Why I Am Not a Feminist is a manifesto of one. Without basing its criticism in a community of women, its instabilities surface early on. Crispin writes:
In the name of freedom, we broke out of communities and towns and tribes and created families and blood lineage. In the name of freedom, we broke out of families and blood lineage to create a nuclear household. In the name of freedom, we broke out of nuclear households to become individuals. And yet at no point along that way did we put serious consideration into creating a social equivalent to the support system those larger groups provided to us.
Who is ‘we’? Is this the narrative of white, middle-class suburban women? When and where did each of these shifts in the structures of gender happen? Crispin delineates a series of actions disconnected from times, places, or actual people. She suggests what her cleansing fire feminism will burn—more or less everything—but skips over the how-to. With what community? With what social support? Leaving the reader to assume those answers is both unfair and dangerous.
Crispin’s writing strikes a tone that at times parallels neoconservative—even alt-right—pundits: commentary peppered with political injunctions, not criticism. “Men are not our fucking problem… Our job is to act like humans,” she writes. Later: “Safety is a short-term goal and it is unsustainable. Eventually, the unaddressed causes will find new ways of manifesting themselves as problems. Pull up the dandelions all you want, but unless you dig up that whole goddamn root it’s just going to keep showing back up.” Crispin is no Yiannopoulos, but the echoes of the far-right in tone and style are troubling. Punditry is a shaky base for and unreliable route towards the kind of humanist politics Crispin would have feminists construct.

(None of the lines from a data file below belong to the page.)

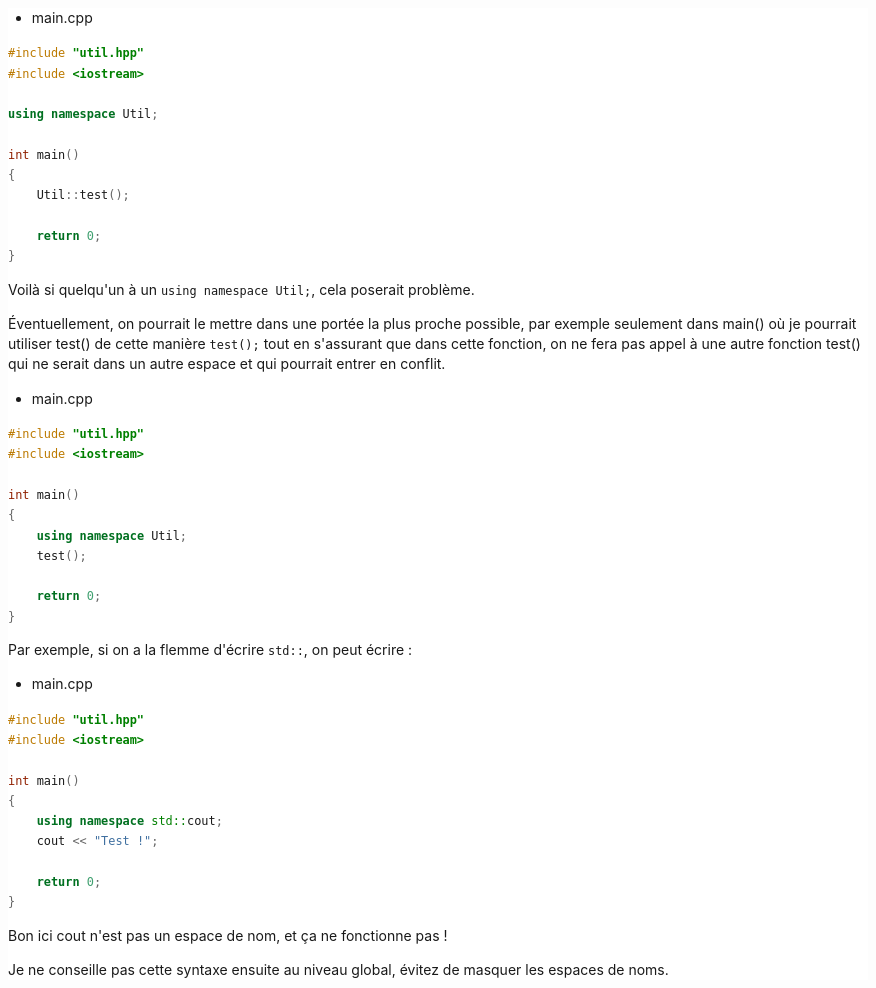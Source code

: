 + main.cpp
```cpp
#include "util.hpp"
#include <iostream>

using namespace Util;

int main()
{
    Util::test();

    return 0;
}
```

Voilà si quelqu'un à un `using namespace Util;`, cela poserait problème.

Éventuellement, on pourrait le mettre dans une portée la plus proche possible, par exemple seulement dans main() où je pourrait utiliser test() de cette manière `test();` tout en s'assurant que dans cette fonction, on ne fera pas appel à une autre fonction test() qui ne serait dans un autre espace et qui pourrait entrer en conflit.

+ main.cpp
```cpp
#include "util.hpp"
#include <iostream>

int main()
{
    using namespace Util;
    test();

    return 0;
}
```

Par exemple, si on a la flemme d'écrire `std::`, on peut écrire :

+ main.cpp
```cpp
#include "util.hpp"
#include <iostream>

int main()
{
    using namespace std::cout;
    cout << "Test !";

    return 0;
}
```

Bon ici cout n'est pas un espace de nom, et ça ne fonctionne pas !

Je ne conseille pas cette syntaxe ensuite au niveau global, évitez de masquer les espaces de noms.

Crispin’s impatience with lifestyle feminism is resonant. Nevertheless, Why I Am Not a Feminist is a personal exhortation written in normative statements that vacillates between the “I” and “we” voices. A specific and sound deconstruction of why women need not lean in, why radical humanism and a dedication to social politics is the only viable option when faced with autocracy and corporate demagogues, would have made for a stronger book. The counterbalance to the alt-right needs to find its strength in a collective of voices and a dedication to relentless, careful criticism. Crispin is part of the way there—but she can’t do it alone.